Records provided below:

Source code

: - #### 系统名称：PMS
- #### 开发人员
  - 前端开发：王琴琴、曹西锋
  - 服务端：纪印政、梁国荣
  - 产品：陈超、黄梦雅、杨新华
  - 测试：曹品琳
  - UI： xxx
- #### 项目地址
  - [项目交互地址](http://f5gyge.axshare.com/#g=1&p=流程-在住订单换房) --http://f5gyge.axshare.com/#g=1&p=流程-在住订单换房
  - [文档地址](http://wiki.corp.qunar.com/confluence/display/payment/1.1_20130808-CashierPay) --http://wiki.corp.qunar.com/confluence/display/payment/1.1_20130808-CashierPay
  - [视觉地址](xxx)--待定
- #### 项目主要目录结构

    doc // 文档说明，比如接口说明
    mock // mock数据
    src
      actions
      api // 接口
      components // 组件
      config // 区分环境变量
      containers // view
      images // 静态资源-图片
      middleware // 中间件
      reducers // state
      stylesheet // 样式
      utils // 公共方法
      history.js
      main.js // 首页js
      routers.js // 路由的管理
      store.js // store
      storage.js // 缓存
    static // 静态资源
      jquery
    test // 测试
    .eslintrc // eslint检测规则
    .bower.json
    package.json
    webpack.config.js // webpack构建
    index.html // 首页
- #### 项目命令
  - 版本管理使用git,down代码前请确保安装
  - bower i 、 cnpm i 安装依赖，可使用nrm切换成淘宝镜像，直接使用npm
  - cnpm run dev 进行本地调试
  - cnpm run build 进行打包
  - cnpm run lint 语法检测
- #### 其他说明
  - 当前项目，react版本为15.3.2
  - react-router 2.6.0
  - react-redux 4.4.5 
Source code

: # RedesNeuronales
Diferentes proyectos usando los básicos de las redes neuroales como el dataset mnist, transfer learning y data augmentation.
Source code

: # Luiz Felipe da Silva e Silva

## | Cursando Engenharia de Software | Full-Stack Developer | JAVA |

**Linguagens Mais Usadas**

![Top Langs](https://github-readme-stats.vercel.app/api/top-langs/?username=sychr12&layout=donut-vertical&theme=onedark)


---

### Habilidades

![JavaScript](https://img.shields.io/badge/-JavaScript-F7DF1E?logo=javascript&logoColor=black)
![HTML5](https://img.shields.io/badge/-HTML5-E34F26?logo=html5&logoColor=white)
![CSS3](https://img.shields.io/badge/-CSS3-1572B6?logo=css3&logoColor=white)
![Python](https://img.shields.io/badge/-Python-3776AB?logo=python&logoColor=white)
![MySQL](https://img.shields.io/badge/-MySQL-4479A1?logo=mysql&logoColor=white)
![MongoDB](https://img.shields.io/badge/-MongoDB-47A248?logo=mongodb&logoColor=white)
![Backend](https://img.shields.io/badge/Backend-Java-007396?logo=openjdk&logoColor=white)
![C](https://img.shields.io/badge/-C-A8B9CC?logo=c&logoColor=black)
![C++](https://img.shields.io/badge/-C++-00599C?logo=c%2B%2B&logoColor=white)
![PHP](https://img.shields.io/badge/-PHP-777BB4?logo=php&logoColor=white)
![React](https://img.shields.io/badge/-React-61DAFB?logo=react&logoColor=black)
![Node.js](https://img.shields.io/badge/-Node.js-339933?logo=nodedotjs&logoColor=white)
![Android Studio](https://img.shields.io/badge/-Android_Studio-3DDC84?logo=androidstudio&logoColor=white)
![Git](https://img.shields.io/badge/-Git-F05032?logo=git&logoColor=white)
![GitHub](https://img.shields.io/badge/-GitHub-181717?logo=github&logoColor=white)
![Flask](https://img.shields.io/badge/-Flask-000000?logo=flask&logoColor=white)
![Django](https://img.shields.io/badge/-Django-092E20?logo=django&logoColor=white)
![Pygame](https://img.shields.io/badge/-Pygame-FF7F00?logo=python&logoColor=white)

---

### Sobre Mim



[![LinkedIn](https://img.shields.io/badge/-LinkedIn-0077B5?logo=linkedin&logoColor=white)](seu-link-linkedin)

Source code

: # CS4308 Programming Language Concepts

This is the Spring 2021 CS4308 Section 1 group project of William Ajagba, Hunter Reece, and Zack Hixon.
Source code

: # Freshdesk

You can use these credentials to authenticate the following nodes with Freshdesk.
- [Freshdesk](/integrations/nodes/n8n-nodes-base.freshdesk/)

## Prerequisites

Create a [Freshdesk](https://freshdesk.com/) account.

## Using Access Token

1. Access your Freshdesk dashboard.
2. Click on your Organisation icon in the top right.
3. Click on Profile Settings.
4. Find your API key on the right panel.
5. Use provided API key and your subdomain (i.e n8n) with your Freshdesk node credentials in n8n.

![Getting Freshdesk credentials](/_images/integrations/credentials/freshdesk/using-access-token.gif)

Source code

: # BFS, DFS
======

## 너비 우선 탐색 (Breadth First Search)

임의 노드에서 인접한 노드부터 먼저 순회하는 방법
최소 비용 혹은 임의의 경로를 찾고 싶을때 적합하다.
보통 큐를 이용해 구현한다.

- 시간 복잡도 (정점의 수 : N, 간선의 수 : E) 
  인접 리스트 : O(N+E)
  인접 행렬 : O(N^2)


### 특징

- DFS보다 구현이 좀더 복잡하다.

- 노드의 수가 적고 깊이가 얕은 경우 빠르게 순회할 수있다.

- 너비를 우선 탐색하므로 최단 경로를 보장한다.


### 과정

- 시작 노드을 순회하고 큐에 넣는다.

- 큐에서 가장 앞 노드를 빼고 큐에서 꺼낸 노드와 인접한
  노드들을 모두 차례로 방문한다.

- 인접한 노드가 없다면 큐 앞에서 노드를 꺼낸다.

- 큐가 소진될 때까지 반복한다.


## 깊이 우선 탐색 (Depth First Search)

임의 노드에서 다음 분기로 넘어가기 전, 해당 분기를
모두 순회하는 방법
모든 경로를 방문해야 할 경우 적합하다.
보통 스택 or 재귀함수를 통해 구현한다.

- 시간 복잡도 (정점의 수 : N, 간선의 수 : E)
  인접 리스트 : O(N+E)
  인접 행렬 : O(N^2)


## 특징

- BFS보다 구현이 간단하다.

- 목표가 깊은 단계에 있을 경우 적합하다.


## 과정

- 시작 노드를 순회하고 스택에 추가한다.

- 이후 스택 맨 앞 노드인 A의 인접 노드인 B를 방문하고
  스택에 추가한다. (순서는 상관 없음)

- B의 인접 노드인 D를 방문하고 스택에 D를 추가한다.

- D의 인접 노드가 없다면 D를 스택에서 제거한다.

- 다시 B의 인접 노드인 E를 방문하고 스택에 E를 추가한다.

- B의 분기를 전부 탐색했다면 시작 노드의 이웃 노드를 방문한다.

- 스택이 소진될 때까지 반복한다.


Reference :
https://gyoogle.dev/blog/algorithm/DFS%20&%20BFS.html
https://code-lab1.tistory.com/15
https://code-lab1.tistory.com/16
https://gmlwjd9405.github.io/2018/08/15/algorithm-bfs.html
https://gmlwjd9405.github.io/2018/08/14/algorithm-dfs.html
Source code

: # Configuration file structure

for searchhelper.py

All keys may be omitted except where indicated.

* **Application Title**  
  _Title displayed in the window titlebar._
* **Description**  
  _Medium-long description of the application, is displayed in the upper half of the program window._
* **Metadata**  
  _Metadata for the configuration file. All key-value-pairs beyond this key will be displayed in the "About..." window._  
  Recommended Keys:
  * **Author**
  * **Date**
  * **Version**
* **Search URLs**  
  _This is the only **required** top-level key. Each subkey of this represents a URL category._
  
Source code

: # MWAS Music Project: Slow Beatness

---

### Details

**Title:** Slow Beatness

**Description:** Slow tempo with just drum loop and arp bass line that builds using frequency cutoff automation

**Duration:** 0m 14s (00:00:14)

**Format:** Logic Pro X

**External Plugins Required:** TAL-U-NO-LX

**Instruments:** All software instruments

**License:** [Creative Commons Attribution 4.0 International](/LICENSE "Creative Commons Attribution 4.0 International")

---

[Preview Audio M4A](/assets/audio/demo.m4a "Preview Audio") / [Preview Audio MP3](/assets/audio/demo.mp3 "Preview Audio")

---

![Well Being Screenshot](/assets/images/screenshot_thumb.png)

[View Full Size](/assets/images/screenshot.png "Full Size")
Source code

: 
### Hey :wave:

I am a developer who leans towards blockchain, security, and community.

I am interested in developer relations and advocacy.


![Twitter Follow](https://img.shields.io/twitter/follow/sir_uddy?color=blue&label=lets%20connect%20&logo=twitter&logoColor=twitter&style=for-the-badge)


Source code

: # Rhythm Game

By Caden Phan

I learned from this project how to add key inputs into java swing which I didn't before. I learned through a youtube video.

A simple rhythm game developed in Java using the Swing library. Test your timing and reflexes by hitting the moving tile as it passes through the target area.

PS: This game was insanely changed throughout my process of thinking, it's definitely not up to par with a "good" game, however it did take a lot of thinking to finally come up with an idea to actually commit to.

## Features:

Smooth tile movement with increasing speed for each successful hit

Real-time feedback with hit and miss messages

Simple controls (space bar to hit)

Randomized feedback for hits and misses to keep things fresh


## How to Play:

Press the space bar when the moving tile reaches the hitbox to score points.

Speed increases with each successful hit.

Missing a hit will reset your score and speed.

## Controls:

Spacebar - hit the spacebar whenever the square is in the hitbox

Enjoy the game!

End of Records provided.

**What this task involves**. Copy out the lines of the data where the word "cnpm" can be found.

**Expected output**.
  - bower i 、 cnpm i 安装依赖，可使用nrm切换成淘宝镜像，直接使用npm
  - cnpm run dev 进行本地调试
  - cnpm run build 进行打包
  - cnpm run lint 语法检测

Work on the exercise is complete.